ほのあたたかいあの子とは違う、強烈な……太陽のような人。
最後に、最後もこの光を見ることができてよかった。
あの頃より視界はかすんでしまったが、目の奥が燃えるように熱い。
確かにここにいて、俺を照らしてくれている。
あなたがいてよかった。
あなたがいたから、生きる意味ができた。
自分も、この人の役に立てただろうか。
もらったものに見合うものは返せなかったが、ほんの少しでも返せていたらうれしい。
あつい掌に頬を撫ぜられて、燃え尽きるような気持ちで眠りについた。
いつまでも、触れられたところはあつかった。
このあつさを、いつまでも覚えていられたらどんなにいいだろう。
行きつく先で、それを望んでみようか。
*
「コイト……」
前世の記憶らしきものがあるなんて、オカルティックすぎるか。俺はどこにでもいる一般的なサラリーマンだ。過去はともかく今は貧乏はしていないし、金を持ちすぎているということもない。
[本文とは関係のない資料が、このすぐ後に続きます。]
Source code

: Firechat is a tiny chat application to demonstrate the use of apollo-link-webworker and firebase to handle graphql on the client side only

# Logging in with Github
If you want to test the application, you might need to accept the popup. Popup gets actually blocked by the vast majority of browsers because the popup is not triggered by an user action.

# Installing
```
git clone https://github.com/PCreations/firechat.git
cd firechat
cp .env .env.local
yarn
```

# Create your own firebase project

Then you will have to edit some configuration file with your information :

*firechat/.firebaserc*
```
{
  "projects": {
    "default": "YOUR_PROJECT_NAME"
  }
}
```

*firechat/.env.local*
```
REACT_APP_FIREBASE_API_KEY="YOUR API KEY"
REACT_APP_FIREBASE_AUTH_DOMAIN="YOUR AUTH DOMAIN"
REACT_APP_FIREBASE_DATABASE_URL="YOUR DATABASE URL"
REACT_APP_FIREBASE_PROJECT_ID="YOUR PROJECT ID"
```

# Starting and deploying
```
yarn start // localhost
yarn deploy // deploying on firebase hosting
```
本当に、いたって普通の男だ。そうだったはずなのだが。
頭の中には、変な眉だが恐ろしく顔の整った褐色男子が浮かんでいる。彼の名前は「コイト」のはずだ。
彼は決して少なくない頻度で俺の夢に現れる。物心ついた時には彼のことを知っていた。
何かのアニメや漫画のキャラクターだとか、どこかで見た架空の人物でないかとはじめは疑っていた。
しかし彼の存在はそういった非現実のものと違い、いつまでも薄れることがない。
むしろ長い時間をかけて、ゆっくりと確実に色濃くなってきている。
昨夜も2日ぶりに姿を見せた。何度目かなんて分かるわけもない。親の顔より見たとでも言えばいいのか。
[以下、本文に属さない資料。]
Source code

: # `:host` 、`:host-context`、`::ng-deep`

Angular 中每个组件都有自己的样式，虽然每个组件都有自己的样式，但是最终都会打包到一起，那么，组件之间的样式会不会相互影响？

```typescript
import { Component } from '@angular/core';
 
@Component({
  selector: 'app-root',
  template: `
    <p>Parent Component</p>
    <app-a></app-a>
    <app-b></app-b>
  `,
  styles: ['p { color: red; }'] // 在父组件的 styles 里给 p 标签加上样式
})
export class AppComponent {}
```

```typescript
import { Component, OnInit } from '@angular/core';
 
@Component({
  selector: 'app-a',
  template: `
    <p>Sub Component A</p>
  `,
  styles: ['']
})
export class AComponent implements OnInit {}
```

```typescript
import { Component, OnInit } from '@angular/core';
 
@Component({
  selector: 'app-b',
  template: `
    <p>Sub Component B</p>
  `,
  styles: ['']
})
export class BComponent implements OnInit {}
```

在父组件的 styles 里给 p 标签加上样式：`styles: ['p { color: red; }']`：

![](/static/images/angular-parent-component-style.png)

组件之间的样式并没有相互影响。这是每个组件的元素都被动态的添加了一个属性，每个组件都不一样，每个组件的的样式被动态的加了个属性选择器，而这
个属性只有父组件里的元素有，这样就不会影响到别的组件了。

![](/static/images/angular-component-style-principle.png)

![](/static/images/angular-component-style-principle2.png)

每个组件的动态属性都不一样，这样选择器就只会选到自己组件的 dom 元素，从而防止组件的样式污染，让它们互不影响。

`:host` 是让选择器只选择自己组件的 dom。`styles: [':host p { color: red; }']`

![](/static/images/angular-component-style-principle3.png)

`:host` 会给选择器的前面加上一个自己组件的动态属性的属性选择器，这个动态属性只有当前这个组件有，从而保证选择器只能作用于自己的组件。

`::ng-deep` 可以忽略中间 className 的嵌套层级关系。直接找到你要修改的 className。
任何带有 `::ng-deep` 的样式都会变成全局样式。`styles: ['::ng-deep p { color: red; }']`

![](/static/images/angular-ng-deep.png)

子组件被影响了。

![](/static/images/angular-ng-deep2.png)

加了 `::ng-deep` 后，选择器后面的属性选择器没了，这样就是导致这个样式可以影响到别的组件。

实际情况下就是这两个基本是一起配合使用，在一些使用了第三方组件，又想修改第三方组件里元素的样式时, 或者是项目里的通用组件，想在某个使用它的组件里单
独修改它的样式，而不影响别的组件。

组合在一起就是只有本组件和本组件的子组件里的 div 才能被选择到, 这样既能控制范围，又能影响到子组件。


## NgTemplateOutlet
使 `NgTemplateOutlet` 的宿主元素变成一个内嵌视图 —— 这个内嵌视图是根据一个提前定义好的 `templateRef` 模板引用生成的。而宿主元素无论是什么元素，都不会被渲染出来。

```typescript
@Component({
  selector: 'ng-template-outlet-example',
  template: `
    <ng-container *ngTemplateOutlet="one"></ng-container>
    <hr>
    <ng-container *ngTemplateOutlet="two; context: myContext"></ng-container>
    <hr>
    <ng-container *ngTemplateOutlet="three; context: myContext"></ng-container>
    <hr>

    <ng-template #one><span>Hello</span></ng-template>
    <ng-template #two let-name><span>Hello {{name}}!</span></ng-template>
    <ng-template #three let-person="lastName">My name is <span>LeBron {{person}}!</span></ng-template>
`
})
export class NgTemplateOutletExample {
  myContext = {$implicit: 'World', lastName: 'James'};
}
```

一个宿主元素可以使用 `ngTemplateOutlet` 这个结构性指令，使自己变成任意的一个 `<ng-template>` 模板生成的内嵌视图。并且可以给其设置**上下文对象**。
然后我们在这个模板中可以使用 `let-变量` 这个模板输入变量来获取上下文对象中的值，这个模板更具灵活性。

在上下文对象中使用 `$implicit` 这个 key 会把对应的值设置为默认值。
昔は件の夢に姿を現すだけだったが、つい最近変化が起こった。夢の中で俺は、彼の名前であろう音を口から出していた。
はっきりと聞き取れない部分もあるが「コイト」と呼んでいる気がする。これまでに「コイト」という名前の人間と関わったことはない。
彼は名前のある存在だった。ここまでくると、さすがに彼が架空の人物では思えなくなっていた。
どこかにコイトはいるのだろうか。あるいは、いたのだろうか。
コイトは俺に色々な表情を見せる。
笑顔もあれば怒っているような時もあったり、優しい顔をしている時もある。
特に印象深いのは、寂しげに笑っている顔だ。
俺は彼の何なのだろう。彼は俺にとって、何なのだろうか。
*
テレビで何かとサウナがよく取り上げられるようになったらしい。サウナ好きな芸能人も多いとかで、人気が高まっているとのことだ。
いわゆる「ととのう」感覚を味わうためか、馴染みの入浴施設にも見慣れない顔が増えてきた。
もしかしたら客が増えることで騒がしくなったり、じっくり湯に浸かることができなくなるのでは……というのは杞憂だった。
最近の若者は大人しく行儀がいいとは聞いていたが、確かに静かに蒸されたり風呂に浸かっている。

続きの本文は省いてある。